Learning To Forgive
a personal essay on how the idea of forgiving is complicated
I learnt about the word Forgiveness when I entered my thirties. Not that I didn’t know about it before, but something about the word wanted to be present all the time after I crossed my 30s.
Things I touched, books I read, movies I saw, and other experiences I lived started fluttering around this world like an annoying sound of a bee. It started to sting.
I had three major breakups in life. I accumulated a lot of pain and suffering during my teen years, but I also learned growth and self-awareness from these relationships.
Breaking up was hard, but it was inevitable. The period following every breakup was intense and full of misery. But I had to take it all in alone. There were days when I thought my head was too heavy, as if it would drop on the floor. And then there were days I did not see a flicker of the sunlight.
I waited for the time when it would all pass.
With time, I forgot I used to be in relationships with these beautiful guys. I had no choice but to keep all the good memories. In fact, the opposite is closer to the truth. I would unleash all hell if I kept living in the bad ones. So, truly, I had no choice. The places we travelled to; our times in the kitchen, in bed; all conversations about the universe of things – I kept with myself the order they brought to my life: I became a connoisseur of coffee and a voracious reader, and I sparked new interests towards life. I forgot that I had a dull life before.
I learned Forgetfulness before Forgiveness.
After this epic ruminative period, perhaps out of fear of the hurt, I gave up on the idea of relationships and marriage. I dreaded talking to guys, let alone the idea of being in love.
Admittedly, I became a stupid, passionless, lifeless human body. I was slowly quitting on things I built and became. I never hated these men for leaving me emotionally, for I have dealt with a lot worse from my father. But I hated them for leaving me in the middle of an awesome and exciting life. A life that I never thought I would live. Now, when I was living, it was taken away, again, just like my father did.
Ohh, these men.
For many years, I moved on with self-criticism. Occasionally, a conversation kept playing in my head, dwelling like an ugly shadow.
“I am not enough.”
“I don’t want to get loved.”
“I am such a pathetic person.”
“What kind of men did I date?”
“I hate men”
I became a victim of my own life. Everything became difficult - waking up, smiling, meeting friends, talking to my parents, travelling, connecting and every other beautiful thing that this universe carries in its basket. Disruption came unannounced in every task, and for a moment, I was losing it all.
Forgiveness meant nothing to me. Seriously. It was merely a word sitting in some dirty, dusty corner. Switching between nouns and verbs in random sentences. Sometimes, it stretched to a fine line of suffering.
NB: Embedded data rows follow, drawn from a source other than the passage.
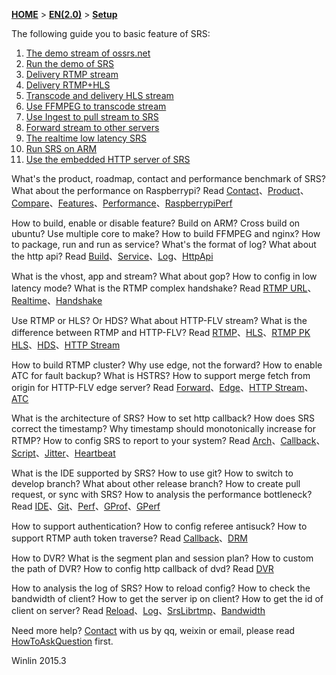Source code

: [**HOME**](Home) > [**EN(2.0)**](v2_EN_Home) > [**Setup**](v2_EN_Setup)

The following guide you to basic feature of SRS:

1. [The demo stream of ossrs.net](v1_EN_LiveShow)
1. [Run the demo of SRS](v1_EN_SampleDemo)
1. [Delivery RTMP stream](v1_EN_SampleRTMP)
1. [Delivery RTMP+HLS](v1_EN_SampleHLS)
1. [Transcode and delivery HLS stream](v1_EN_SampleTranscode2HLS)
1. [Use FFMPEG to transcode stream](v1_EN_SampleFFMPEG)
1. [Use Ingest to pull stream to SRS](v1_EN_SampleIngest)
1. [Forward stream to other servers](v1_EN_SampleForward)
1. [The realtime low latency SRS](v2_EN_SampleRealtime)
1. [Run SRS on ARM](v1_EN_SampleARM)
1. [Use the embedded HTTP server of SRS](v2_EN_SampleHTTP)

What's the product, roadmap, contact and performance benchmark of SRS? What about the performance on Raspberrypi? Read [Contact](v1_EN_Contact)、[Product](v1_EN_Product)、[Compare](v2_EN_Compare)、[Features](v2_EN_Features)、[Performance](v1_EN_Performance)、[RaspberrypiPerf](v1_EN_RaspberryPi)

How to build, enable or disable feature? Build on ARM? Cross build on ubuntu? Use multiple core to make? How to build FFMPEG and nginx? How to package, run and run as service? What's the format of log? What about the http api? Read [Build](v2_EN_Build)、[Service](v1_EN_LinuxService)、[Log](v1_EN_SrsLog)、[HttpApi](v2_EN_HTTPApi)

What is the vhost, app and stream? What about gop? How to config in low latency mode? What is the RTMP complex handshake? Read [RTMP URL](v1_EN_RtmpUrlVhost)、[Realtime](v2_EN_LowLatency)、[Handshake](v1_EN_RTMPHandshake)

Use RTMP or HLS? Or HDS? What about HTTP-FLV stream? What is the difference between RTMP and HTTP-FLV? Read [RTMP](v1_EN_DeliveryRTMP)、[HLS](v2_EN_DeliveryHLS)、[RTMP PK HLS](v1_EN_RTMP.PK.HTTP)、[HDS](v2_EN_DeliveryHDS)、[HTTP Stream](v2_EN_DeliveryHttpStream)

How to build RTMP cluster? Why use edge, not the forward? How to enable ATC for fault backup? What is HSTRS? How to support merge fetch from origin for HTTP-FLV edge server? Read [Forward](v1_EN_Forward)、[Edge](v2_EN_Edge)、[HTTP Stream](v2_EN_DeliveryHttpStream)、[ATC](v1_EN_RTMP-ATC)

What is the architecture of SRS? How to set http callback? How does SRS correct the timestamp? Why timestamp should monotonically increase for RTMP? How to config SRS to report to your system? Read [Arch](v1_EN_Architecture)、[Callback](v2_EN_HTTPCallback)、[Script](v1_EN_ServerSideScript)、[Jitter](v2_EN_TimeJitter)、[Heartbeat](v1_EN_Heartbeat)

What is the IDE supported by SRS? How to use git? How to switch to develop branch? What about other release branch? How to create pull request, or sync with SRS? How to analysis the performance bottleneck? Read [IDE](v2_EN_IDE)、[Git](v1_EN_Git)、[Perf](v1_EN_Performance)、[GProf](v1_EN_GPROF)、[GPerf](v1_EN_GPERF)

How to support authentication? How to config referee antisuck? How to support RTMP auth token traverse? Read [Callback](v2_EN_HTTPCallback)、[DRM](v1_EN_DRM)

How to DVR? What is the segment plan and session plan? How to custom the path of DVR? How to config http callback of dvd? Read [DVR](v2_EN_DVR)

How to analysis the log of SRS? How to reload config? How to check the bandwidth of client? How to get the server ip on client? How to get the id of client on server? Read [Reload](v1_EN_Reload)、[Log](v1_EN_SrsLog)、[SrsLibrtmp](v2_EN_SrsLibrtmp)、[Bandwidth](v1_EN_BandwidthTestTool)

Need more help? [Contact](v1_EN_Contact) with us by qq, weixin or email, please read [HowToAskQuestion](v1_EN_HowToAskQuestion) first.

Winlin 2015.3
But it was never worth the importance it had. No one around me used it, in application or action. It just existed like most of the words in the Oxford Dictionary, waiting for its turn to be used in this egoist world.
Then, suddenly, it started speaking to me in silence.
It started happening when I couldn’t take my life forward. My Astrologer friend said, “It's a karmic disorder. ”
WHAT????
To sort out my inner fight and prolonged confusion, I turned to my mom, who, all her life, kept forgiving my dad. I realised that’s where my circuit of forgiveness would start. A common link between us. My Father. We both had our own episodes of events with my dad. For her, it was the crumbling of her marriage; for me, it was the loss of my childhood hero.
I never understood where her resilience and undefeated spirit came from. Despite all the horrific incidents, she chose to stay under the same roof as him.
It disturbed me to the point that my entire being was formed based on this one truth. Never leave the ones you love, no matter how badly they have treated you.
“Mom, you should divorce him”, I said once.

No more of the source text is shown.